WHAT IS REQUIRED:
Set down again exactly the lines of the listing below that fall between the line holding "0.628333 & 0.628571" and the line holding "0.630000 & 0.630125", inclusive.

SUPPLIED ENTRIES:
= Beginning of Section =
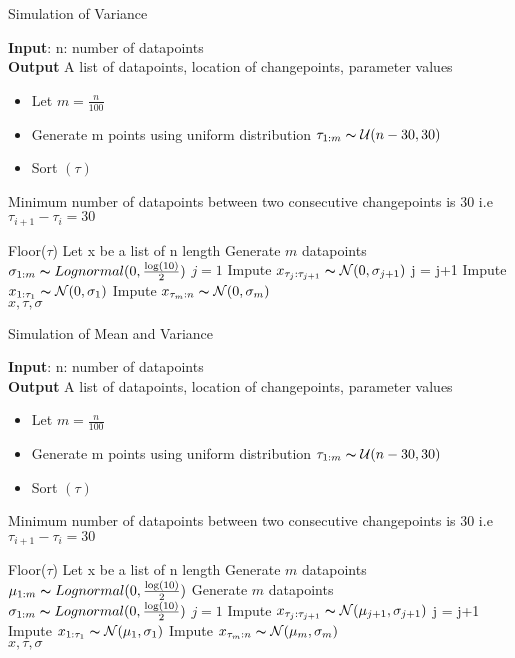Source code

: \documentclass{article}
\newcommand\tab[1][0.4cm]{\hspace*{#1}}
\begin{document}
\begin{algorithm}
\caption{Simulation of Variance}\label{alg:cap}
\textbf{Input}: n: number of datapoints\\
\textbf{Output} A list of datapoints, location of changepoints, parameter values
\begin{algorithmic}
\begin{itemize}
    \item  Let $ m = \frac{n}{100}$
    \item  Generate m points using uniform distribution $\tau_{1:m} \thicksim \mathcal{U} (n-30,30)$ 
    \item  Sort $(\tau)$
\end{itemize}
     \Ensure Minimum number of datapoints between two consecutive changepoints \tab \tab \tab is 30 i.e $\tau_{i+1} - \tau_{i} = 30$ 

\State Floor($\tau$)
\State Let x be a list of n length
\State Generate $m$ datapoints $\sigma_{1:m} \thicksim Lognormal(0,\frac{\log(10)}{2})$
\State $j = 1$
    \State Impute  $x_{\tau_{j} : \tau_{j+1}} \thicksim \mathcal{N}(0,\sigma_{j+1})$
    \State j = j+1
\EndWhile
\State Impute $x_{1:\tau_{1}} \thicksim \mathcal{N}(0,\sigma_{1})$
\State Impute $x_{\tau_{m}:n} \thicksim \mathcal{N}(0,\sigma_{m})$ \\
\Return $x,\tau,\sigma$
\end{algorithmic}
\end{algorithm}

\begin{algorithm}
\caption{Simulation of Mean and Variance}\label{alg:cap}
\textbf{Input}: n: number of datapoints\\
\textbf{Output} A list of datapoints, location of changepoints, parameter values
\begin{algorithmic}
\begin{itemize}
    \item  Let $ m = \frac{n}{100}$
    \item  Generate m points using uniform distribution $\tau_{1:m} \thicksim \mathcal{U} (n-30,30)$ 
    \item  Sort $(\tau)$
\end{itemize}
     \Ensure Minimum number of datapoints between two consecutive changepoints \tab \tab \tab is 30 i.e $\tau_{i+1} - \tau_{i} = 30$ 

\State Floor($\tau$)
\State Let x be a list of n length
\State Generate $m$ datapoints $\mu_{1:m} \thicksim Lognormal(0,\frac{\log(10)}{2})$
\State Generate $m$ datapoints $\sigma_{1:m} \thicksim Lognormal(0,\frac{\log(10)}{2})$
\State $j = 1$
    \State Impute  $x_{\tau_{j} : \tau_{j+1}} \thicksim \mathcal{N}(\mu_{j+1},\sigma_{j+1})$
    \State j = j+1
\EndWhile
\State Impute $x_{1:\tau_{1}} \thicksim \mathcal{N}(\mu_{1},\sigma_{1})$
\State Impute $x_{\tau_{m}:n} \thicksim \mathcal{N}(\mu_{m},\sigma_{m})$ \\
\Return $x,\tau,\sigma$
\end{algorithmic}
\end{algorithm}
\end{document}
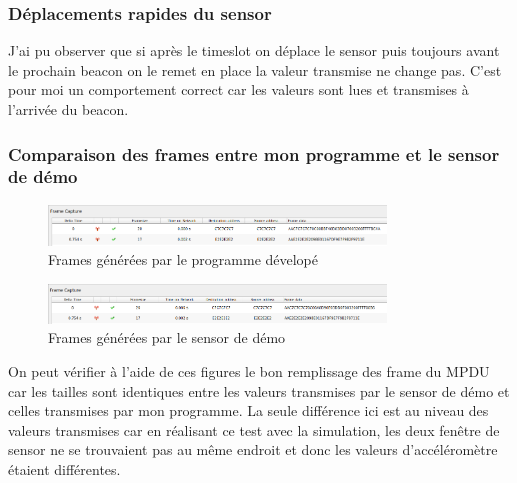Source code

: \documentclass{report}
\begin{document}
\subsubsection{Déplacements rapides du sensor}
\label{subsubsection:FastMoves}
J'ai pu observer que si après le timeslot on déplace le sensor puis toujours avant le prochain beacon on le remet en place la valeur transmise ne change pas. C'est pour moi un comportement correct car les valeurs sont lues et transmises à l'arrivée du beacon.
\subsubsection{Comparaison des frames entre mon programme et le sensor de démo}
\label{subsubsection:Comparing}
\begin{figure}[H]
    \centering
    \includegraphics[width= 0.8\textwidth]{Images/OwnFrame.png}
    \caption{Frames générées par le programme dévelopé}
    \label{fig:OwnFrames}
\end{figure}
\begin{figure}[H]
    \centering
    \includegraphics[width= 0.8\textwidth]{Images/DemoFrames.png}
    \caption{Frames générées par le sensor de démo}
    \label{fig:DemoFrames}
\end{figure}
On peut vérifier à l'aide de ces figures le bon remplissage des frame du MPDU car les tailles sont identiques entre les valeurs transmises par le sensor de démo et celles transmises par mon programme. La seule différence ici est au niveau des valeurs transmises car en réalisant ce test avec la simulation, les deux fenêtre de sensor ne se trouvaient pas au même endroit et donc les valeurs d'accéléromètre étaient différentes.
\end{document}
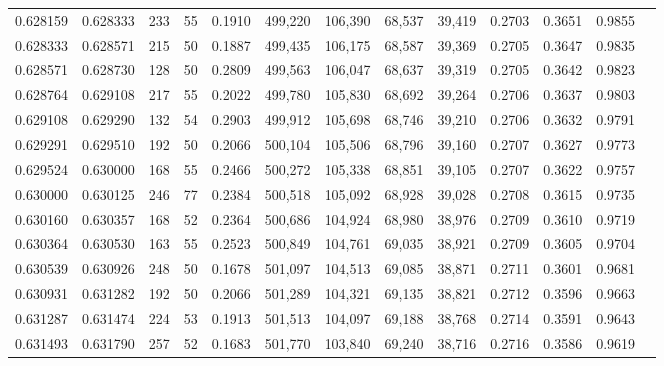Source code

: \begin{tabular}{rrrrrrrrrrrrr}
0.628159 & 0.628333 &    233 &    55 &                                     0.1910 & 499,220 & 106,390 &  68,537 &  39,419 & 0.2703 & 0.3651 & 0.9855 \\
0.628333 & 0.628571 &    215 &    50 &                                     0.1887 & 499,435 & 106,175 &  68,587 &  39,369 & 0.2705 & 0.3647 & 0.9835 \\
0.628571 & 0.628730 &    128 &    50 &                                     0.2809 & 499,563 & 106,047 &  68,637 &  39,319 & 0.2705 & 0.3642 & 0.9823 \\
0.628764 & 0.629108 &    217 &    55 &                                     0.2022 & 499,780 & 105,830 &  68,692 &  39,264 & 0.2706 & 0.3637 & 0.9803 \\
0.629108 & 0.629290 &    132 &    54 &                                     0.2903 & 499,912 & 105,698 &  68,746 &  39,210 & 0.2706 & 0.3632 & 0.9791 \\
0.629291 & 0.629510 &    192 &    50 &                                     0.2066 & 500,104 & 105,506 &  68,796 &  39,160 & 0.2707 & 0.3627 & 0.9773 \\
0.629524 & 0.630000 &    168 &    55 &                                     0.2466 & 500,272 & 105,338 &  68,851 &  39,105 & 0.2707 & 0.3622 & 0.9757 \\
0.630000 & 0.630125 &    246 &    77 &                                     0.2384 & 500,518 & 105,092 &  68,928 &  39,028 & 0.2708 & 0.3615 & 0.9735 \\
0.630160 & 0.630357 &    168 &    52 &                                     0.2364 & 500,686 & 104,924 &  68,980 &  38,976 & 0.2709 & 0.3610 & 0.9719 \\
0.630364 & 0.630530 &    163 &    55 &                                     0.2523 & 500,849 & 104,761 &  69,035 &  38,921 & 0.2709 & 0.3605 & 0.9704 \\
0.630539 & 0.630926 &    248 &    50 &                                     0.1678 & 501,097 & 104,513 &  69,085 &  38,871 & 0.2711 & 0.3601 & 0.9681 \\
0.630931 & 0.631282 &    192 &    50 &                                     0.2066 & 501,289 & 104,321 &  69,135 &  38,821 & 0.2712 & 0.3596 & 0.9663 \\
0.631287 & 0.631474 &    224 &    53 &                                     0.1913 & 501,513 & 104,097 &  69,188 &  38,768 & 0.2714 & 0.3591 & 0.9643 \\
0.631493 & 0.631790 &    257 &    52 &                                     0.1683 & 501,770 & 103,840 &  69,240 &  38,716 & 0.2716 & 0.3586 & 0.9619 \\

\end{tabular}
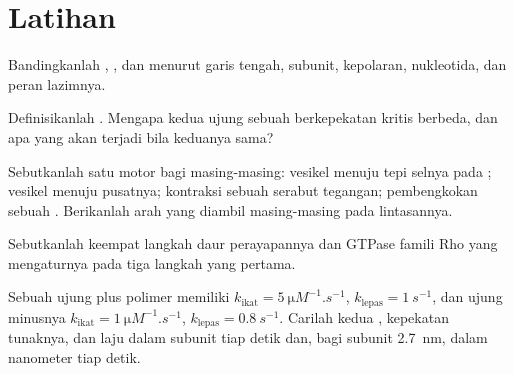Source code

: \section{Latihan}

\begin{exercise}[$\star$]\label{exo:b3:cytoskeleton-motility:1}
Bandingkanlah , , dan  menurut
garis tengah, subunit, kepolaran, nukleotida, dan peran lazimnya.
\end{exercise}

\begin{exercise}[$\star$]\label{exo:b3:cytoskeleton-motility:2}
Definisikanlah . Mengapa kedua ujung sebuah 
berkepekatan kritis berbeda, dan apa yang akan terjadi
bila keduanya sama?
\end{exercise}

\begin{exercise}[$\star$]\label{exo:b3:cytoskeleton-motility:3}
Sebutkanlah satu motor bagi masing-masing: vesikel menuju tepi selnya pada
; vesikel menuju pusatnya; kontraksi sebuah serabut
tegangan; pembengkokan sebuah . Berikanlah arah yang diambil
masing-masing pada lintasannya.
\end{exercise}

\begin{exercise}[$\star$]\label{exo:b3:cytoskeleton-motility:4}
Sebutkanlah keempat langkah daur perayapannya dan GTPase famili Rho
yang mengaturnya pada tiga langkah yang pertama.
\end{exercise}

\begin{exercise}[$\star\star$]\label{exo:b3:cytoskeleton-motility:5}
Sebuah ujung plus polimer memiliki $k_{\text{ikat}} = \qty{5}{\micro M^{-1}.s^{-1}}$,
$k_{\text{lepas}} = \qty{1}{s^{-1}}$, dan ujung minusnya $k_{\text{ikat}} =
\qty{1}{\micro M^{-1}.s^{-1}}$, $k_{\text{lepas}} = \qty{0.8}{s^{-1}}$.
Carilah kedua , kepekatan tunaknya,
dan laju  dalam subunit tiap detik dan, bagi
subunit \qty{2.7}{nm}, dalam nanometer tiap detik.
\end{exercise}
= End of Section =
YOUR SOLUTION:
0.628333 & 0.628571 &    215 &    50 &                                     0.1887 & 499,435 & 106,175 &  68,587 &  39,369 & 0.2705 & 0.3647 & 0.9835 \\
0.628571 & 0.628730 &    128 &    50 &                                     0.2809 & 499,563 & 106,047 &  68,637 &  39,319 & 0.2705 & 0.3642 & 0.9823 \\
0.628764 & 0.629108 &    217 &    55 &                                     0.2022 & 499,780 & 105,830 &  68,692 &  39,264 & 0.2706 & 0.3637 & 0.9803 \\
0.629108 & 0.629290 &    132 &    54 &                                     0.2903 & 499,912 & 105,698 &  68,746 &  39,210 & 0.2706 & 0.3632 & 0.9791 \\
0.629291 & 0.629510 &    192 &    50 &                                     0.2066 & 500,104 & 105,506 &  68,796 &  39,160 & 0.2707 & 0.3627 & 0.9773 \\
0.629524 & 0.630000 &    168 &    55 &                                     0.2466 & 500,272 & 105,338 &  68,851 &  39,105 & 0.2707 & 0.3622 & 0.9757 \\
0.630000 & 0.630125 &    246 &    77 &                                     0.2384 & 500,518 & 105,092 &  68,928 &  39,028 & 0.2708 & 0.3615 & 0.9735 \\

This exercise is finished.